Problem to solve — All of the data below should be printed again exactly, pictures excluded.

== Source data ==

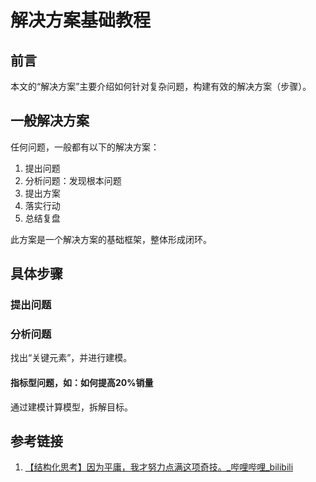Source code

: # 解决方案基础教程


## 前言

本文的“解决方案”主要介绍如何针对复杂问题，构建有效的解决方案（步骤）。

## 一般解决方案

任何问题，一般都有以下的解决方案：
1. 提出问题
2. 分析问题：发现根本问题
3. 提出方案
4. 落实行动
5. 总结复盘

此方案是一个解决方案的基础框架，整体形成闭环。


## 具体步骤


### 提出问题


### 分析问题


找出“关键元素”，并进行建模。

#### 指标型问题，如：如何提高20%销量

通过建模计算模型，拆解目标。




## 参考链接
1. [【结构化思考】因为平庸，我才努力点满这项奇技。\_哔哩哔哩\_bilibili](https://www.bilibili.com/video/BV16c411U77h)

===

Answer to this problem —
Source code

: # 解决方案基础教程


## 前言

本文的“解决方案”主要介绍如何针对复杂问题，构建有效的解决方案（步骤）。

## 一般解决方案

任何问题，一般都有以下的解决方案：
1. 提出问题
2. 分析问题：发现根本问题
3. 提出方案
4. 落实行动
5. 总结复盘

此方案是一个解决方案的基础框架，整体形成闭环。


## 具体步骤


### 提出问题


### 分析问题


找出“关键元素”，并进行建模。

#### 指标型问题，如：如何提高20%销量

通过建模计算模型，拆解目标。




## 参考链接
1. [【结构化思考】因为平庸，我才努力点满这项奇技。\_哔哩哔哩\_bilibili](https://www.bilibili.com/video/BV16c411U77h)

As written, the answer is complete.